The first variation in Plate 30 has one fencer having found the other's sword to the outside. Fabris doesn't specify who has found who, and it really doesn't matter. The action really starts when the fencers both "lock blades" and our opponent starts pushing us to the outside. As soon as we feel that pressure, we yield to the pressure and deliver a cut from the wrist while keeping our hilt on top of the blade. Fabris notes that the opponent's blade will fall enough so that we can put our forte on their blade, holding it down, and thus prevent them from parrying the cut.
I may be missing some implicit information here, but I'm interpreting the delivery of the cut to be entirely on top of the blade - it's very similar to how Fabris wants us to avoid the blade entirely when a beat is delivered. Release your pressure, the opponent's blade falls, and you can deliver the cut while angulating your blade above theirs. Keeping your blade on top and your hilt by their blade is key, because you'll be using that to stuff their attempts to bring their blade back into play.
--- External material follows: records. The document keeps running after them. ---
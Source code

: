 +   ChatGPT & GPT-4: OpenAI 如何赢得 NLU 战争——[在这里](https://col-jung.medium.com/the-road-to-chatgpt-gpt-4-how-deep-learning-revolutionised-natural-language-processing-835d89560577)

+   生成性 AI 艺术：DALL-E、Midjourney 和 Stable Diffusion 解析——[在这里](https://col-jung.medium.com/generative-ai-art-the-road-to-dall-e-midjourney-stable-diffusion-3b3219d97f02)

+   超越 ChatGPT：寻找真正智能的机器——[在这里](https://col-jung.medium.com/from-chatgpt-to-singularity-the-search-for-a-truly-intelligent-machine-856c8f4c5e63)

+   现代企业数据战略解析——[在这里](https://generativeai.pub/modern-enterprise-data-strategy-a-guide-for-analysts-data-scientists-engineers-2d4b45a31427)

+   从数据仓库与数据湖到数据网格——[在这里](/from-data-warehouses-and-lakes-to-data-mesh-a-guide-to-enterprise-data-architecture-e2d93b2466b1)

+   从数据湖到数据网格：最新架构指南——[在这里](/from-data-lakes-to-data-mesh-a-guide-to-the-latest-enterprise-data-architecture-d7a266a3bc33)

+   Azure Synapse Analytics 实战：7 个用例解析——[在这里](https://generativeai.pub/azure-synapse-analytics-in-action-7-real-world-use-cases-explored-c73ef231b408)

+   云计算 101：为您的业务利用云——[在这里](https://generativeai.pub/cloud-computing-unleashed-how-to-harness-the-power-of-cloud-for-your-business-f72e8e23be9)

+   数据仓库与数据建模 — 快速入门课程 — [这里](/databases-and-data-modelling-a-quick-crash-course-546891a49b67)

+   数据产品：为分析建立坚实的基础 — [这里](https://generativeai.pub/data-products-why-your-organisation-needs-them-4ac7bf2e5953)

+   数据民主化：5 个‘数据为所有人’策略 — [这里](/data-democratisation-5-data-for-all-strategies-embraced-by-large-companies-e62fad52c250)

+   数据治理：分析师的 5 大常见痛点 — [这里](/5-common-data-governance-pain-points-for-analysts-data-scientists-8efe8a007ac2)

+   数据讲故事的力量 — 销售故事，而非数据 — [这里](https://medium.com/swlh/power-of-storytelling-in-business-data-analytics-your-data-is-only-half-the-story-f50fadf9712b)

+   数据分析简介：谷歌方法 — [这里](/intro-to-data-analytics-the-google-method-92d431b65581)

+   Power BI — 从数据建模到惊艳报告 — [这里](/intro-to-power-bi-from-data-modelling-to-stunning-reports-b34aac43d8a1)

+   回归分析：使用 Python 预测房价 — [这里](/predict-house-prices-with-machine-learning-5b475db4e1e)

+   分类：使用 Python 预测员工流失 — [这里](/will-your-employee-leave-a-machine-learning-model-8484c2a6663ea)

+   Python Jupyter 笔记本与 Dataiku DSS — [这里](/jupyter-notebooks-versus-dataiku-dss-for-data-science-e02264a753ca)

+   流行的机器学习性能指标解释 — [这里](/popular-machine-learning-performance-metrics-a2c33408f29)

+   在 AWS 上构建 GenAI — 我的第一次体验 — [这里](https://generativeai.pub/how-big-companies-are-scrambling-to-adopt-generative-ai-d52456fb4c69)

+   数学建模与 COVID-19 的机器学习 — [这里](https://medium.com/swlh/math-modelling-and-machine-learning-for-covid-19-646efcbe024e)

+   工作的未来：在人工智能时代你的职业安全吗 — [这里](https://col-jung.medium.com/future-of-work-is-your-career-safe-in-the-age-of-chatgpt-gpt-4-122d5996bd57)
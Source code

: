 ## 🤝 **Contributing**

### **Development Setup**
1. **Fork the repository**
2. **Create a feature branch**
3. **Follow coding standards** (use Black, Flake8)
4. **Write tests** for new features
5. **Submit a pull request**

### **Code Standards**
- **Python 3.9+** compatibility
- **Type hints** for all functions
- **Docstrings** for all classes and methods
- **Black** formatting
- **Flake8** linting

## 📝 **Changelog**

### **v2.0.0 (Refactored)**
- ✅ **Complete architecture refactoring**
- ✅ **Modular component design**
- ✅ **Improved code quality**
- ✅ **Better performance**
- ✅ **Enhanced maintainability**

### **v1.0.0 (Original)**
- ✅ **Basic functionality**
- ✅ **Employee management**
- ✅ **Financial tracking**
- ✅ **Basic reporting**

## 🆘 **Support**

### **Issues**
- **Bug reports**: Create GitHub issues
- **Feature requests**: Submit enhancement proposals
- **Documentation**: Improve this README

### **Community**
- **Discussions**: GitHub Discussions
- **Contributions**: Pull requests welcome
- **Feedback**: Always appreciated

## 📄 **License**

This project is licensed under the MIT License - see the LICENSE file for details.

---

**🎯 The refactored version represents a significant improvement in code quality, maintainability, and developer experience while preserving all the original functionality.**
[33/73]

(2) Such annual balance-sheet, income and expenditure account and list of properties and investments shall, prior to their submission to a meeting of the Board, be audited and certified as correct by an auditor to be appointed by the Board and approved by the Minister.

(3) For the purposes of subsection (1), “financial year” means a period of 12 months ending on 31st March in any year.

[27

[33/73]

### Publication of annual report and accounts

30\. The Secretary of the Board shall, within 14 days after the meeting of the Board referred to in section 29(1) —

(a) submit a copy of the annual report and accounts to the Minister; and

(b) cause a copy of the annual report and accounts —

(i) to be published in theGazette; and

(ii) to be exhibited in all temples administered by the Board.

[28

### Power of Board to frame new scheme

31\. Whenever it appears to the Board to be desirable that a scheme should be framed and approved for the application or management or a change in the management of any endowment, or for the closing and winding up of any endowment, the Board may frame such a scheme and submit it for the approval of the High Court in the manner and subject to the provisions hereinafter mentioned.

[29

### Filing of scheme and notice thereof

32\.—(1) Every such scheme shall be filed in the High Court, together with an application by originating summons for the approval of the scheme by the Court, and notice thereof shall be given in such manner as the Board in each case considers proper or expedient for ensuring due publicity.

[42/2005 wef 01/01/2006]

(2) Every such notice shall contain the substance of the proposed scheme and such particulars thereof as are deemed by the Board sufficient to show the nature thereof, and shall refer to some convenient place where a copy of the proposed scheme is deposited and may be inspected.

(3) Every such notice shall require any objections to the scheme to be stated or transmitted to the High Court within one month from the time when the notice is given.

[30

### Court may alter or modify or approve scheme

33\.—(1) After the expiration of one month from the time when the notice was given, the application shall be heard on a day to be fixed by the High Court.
The second variation of Plate 30 is a good deal different, though. We find our opponent's blade on the inside. Our opponent performs a cavazione and pushes forward to strike from the outside. As they do this, we have turned our hand over to re-find their blade on the outside - but just "let the point fall" into a mandritto fendente, again keeping our hilt by our opponent's blade.
Sometimes it's just easier to drop a cut into your opponent's head than to bring your blade back into line and then push it that way, y'know?
Plate 31 returns us to what's probably more familiar territory for most rapier fighters, and more point work. The first variation starts with both fighters in Third, to the outside. We make an invitation to the outside, and our opponent takes it, moving into Second and striking while stepping with their right foot. Our response is to bail on parrying, perform a girata of the left foot while we cavazione to the inside (rolling our hand into Fourth), and striking.
The other way this wound could happen is if both fencers are on the inside. We move to find our opponent's sword, and they cavazione while turning their hand into Second (which is normally a really good idea). We continue our motion from finding our opponent's blade (and this is a really important detail - don't pause, just keep moving your blade) and perform a contracavazione with the girata and striking - all without touching our opponent's blade.
I really like Plate 31 - it's an interesting application of the fundamentals (Avoid blade contact! Don't pause! Strike in mezzo tempo! Your hilt to their blade!) but it reasserts points from earlier plates that you don't always need to be on top if you're doing things correctly. You want to be, sure, but striking with your blade angled downwards is fine if that's the most efficient way to close a line and to keep your point free of your opponent's blade.
I find performing a girata in earnest combat hard. That said, I think it's really one of those movements that you don't plan for, but just happens. It's worth pointing out how I see the differences in how Fabris illustrates it here than from how Capo Ferro illustrates it, though. Capo Ferro has a fairly extreme body twist, and the left foot is thrown way out there. Compared to Fabris, who doesn't have nearly as extreme a torso twist and keeps the feet much more together and under the body, it really seems to me like the girata of Fabris is one that can be much more easily recovered from. When I try to do it and actually succeed, it feels very much like I can continue to step forward from there and press my opponent. I don't remotely feel like that when I try to duplicate Capo Ferro's girata. I should try to see if it's a product of the opening body postures or what, because based solely on this, I really prefer how Fabris is doing them.